Autre difficulté, la surpopulation de ces quartiers ne facilite pas l'application des mesures de distanciation sociale. Les habitants passent une bonne partie de la journée dehors en raison de logements exigus où vivent souvent plusieurs générations.
Quant au télétravail, il est impossible pour la grande majorité des gens, employés dans les services ou le secteur informel. Et le chômage ne cesse d'augmenter en raison de la paralysie de l'économie.
"Nous sommes ouvriers du bâtiment, vendeurs, on sort tous les jours. Avec le confinement, tout a fermé et la plupart d'entre nous n'a plus de travail", explique Oscar Gonzalez, un Chilien de 43 ans.

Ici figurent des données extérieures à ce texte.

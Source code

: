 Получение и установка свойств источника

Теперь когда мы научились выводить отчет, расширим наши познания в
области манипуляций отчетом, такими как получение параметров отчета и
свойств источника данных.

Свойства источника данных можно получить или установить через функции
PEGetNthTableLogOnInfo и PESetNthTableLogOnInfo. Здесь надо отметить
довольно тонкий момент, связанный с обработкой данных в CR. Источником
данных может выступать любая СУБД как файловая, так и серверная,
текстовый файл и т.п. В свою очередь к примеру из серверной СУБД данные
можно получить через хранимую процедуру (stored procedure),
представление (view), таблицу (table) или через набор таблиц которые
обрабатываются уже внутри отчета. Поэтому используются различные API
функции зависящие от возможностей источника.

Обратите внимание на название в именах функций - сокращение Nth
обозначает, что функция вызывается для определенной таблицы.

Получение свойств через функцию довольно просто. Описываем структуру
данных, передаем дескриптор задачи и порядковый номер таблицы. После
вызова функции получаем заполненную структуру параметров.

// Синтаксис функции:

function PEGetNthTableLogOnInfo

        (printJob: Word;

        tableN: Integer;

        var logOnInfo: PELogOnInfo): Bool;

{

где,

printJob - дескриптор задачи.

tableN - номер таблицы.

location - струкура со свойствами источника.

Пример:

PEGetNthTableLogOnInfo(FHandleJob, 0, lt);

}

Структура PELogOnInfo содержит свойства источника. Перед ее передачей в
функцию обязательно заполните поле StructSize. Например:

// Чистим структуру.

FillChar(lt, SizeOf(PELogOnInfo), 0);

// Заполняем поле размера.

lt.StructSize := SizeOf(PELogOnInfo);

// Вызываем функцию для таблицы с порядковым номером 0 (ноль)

Vue arienne de la favela de Pavao-Pavaozinho, le 22 mai à Rio de Janeiro, au Brésil. |
Photo : AFP/VNA/CVN |
Ce soudeur vit dans le quartier de Brisas del Sol, un des plus peuplés de l'agglomération de Santiago, où des émeutes de la faim sont multipliées pour réclamer de l'aide à l'État. "On n'a même pas une petite aide du gouvernement. Ils croient que l'on peut vivre sans argent, mais comment on achète à manger?", s'énerve l'artisan.
Dans d'autres pays, des organisations criminelles profitent du vide laissé par l'État pour étendre leur contrôle. Il s'agit de "la tendance la plus alarmante", selon l'expert en sécurité Douglas Farah, intervenu récemment sur le sujet dans un forum à Washington, organisé par l'Organisation des États américains.
Au Mexique, les cartels distribuent de la nourriture et des médicaments ; au Honduras, les gangs organisent des campagnes de désinfection dans les territoires qu'ils contrôlent.
Menace silencieuse
Face aux carences des Etats, Églises et associations se mobilisent aussi en organisant des campagnes d'information, de désinfection, et d'innombrables soupes populaires.
À 6 de Mayo, dans la périphérie de Santiago, les habitants savent où vivent les malades et s'organisent pour leur apporter de la nourriture. "Si nous ne nous aidons pas, personne ne va le faire", témoigne Gloria Reyes, une couturière de 62 ans.
"Nous devons avoir nos propres politiques publiques et imaginer des alternatives en l'absence du gouvernement", confirme Gilson Rodrigues, un responsable de quartier à Paraisopolis, deuxième plus grand bidonville de São Paulo (100.000 habitants) qui se prépare "au pire des scénarios".
Le Brésil est désormais le deuxième pays le plus touché par la pandémie en chiffres absolus, après les États-Unis, avec plus de 25.000 décès et plus de 400.000 infections pour 210 millions d'habitants.
Autre casse-tête, l'accès à l'eau. Selon l'ONU, près de 89 millions de personnes dans la région ne disposent pas de services élémentaires d'assainissement, rendant difficile le lavage régulier des mains, règle de base pour prévenir la propagation du Covid-19.
Vue aérienne du Cerro 18, à l'est de Santiago du Chili, le 22 mai . |
Photo : AFP/VNA/CVN |
Au Pérou, fortement touché par la pandémie, près d'un tiers des 10 millions d'habitants de Lima sont ainsi confrontés à de graves problèmes d'accès à l'eau, en particulier dans les zones périphériques.
"La crise de l'eau à Lima est une menace silencieuse. Les populations les plus vulnérables sont celles qui risquent le plus d'être exposées à la pandémie", déclare Mariella Sanchez, directrice de l'ONG Aquafondo.
Au Venezuela, l'épidémie est venue s'ajouter à une situation économique déjà catastrophique, avec des pénuries d'électricité et d'essence toujours plus nombreuses. À San Cristobal, ville frontalière avec la Colombie, la famille de Reinaldo Vega recourt quotidiennement à des techniques de "scouts".
"C'est comme ça que nous survivons", dit-il en allant chercher du bois pour cuisiner.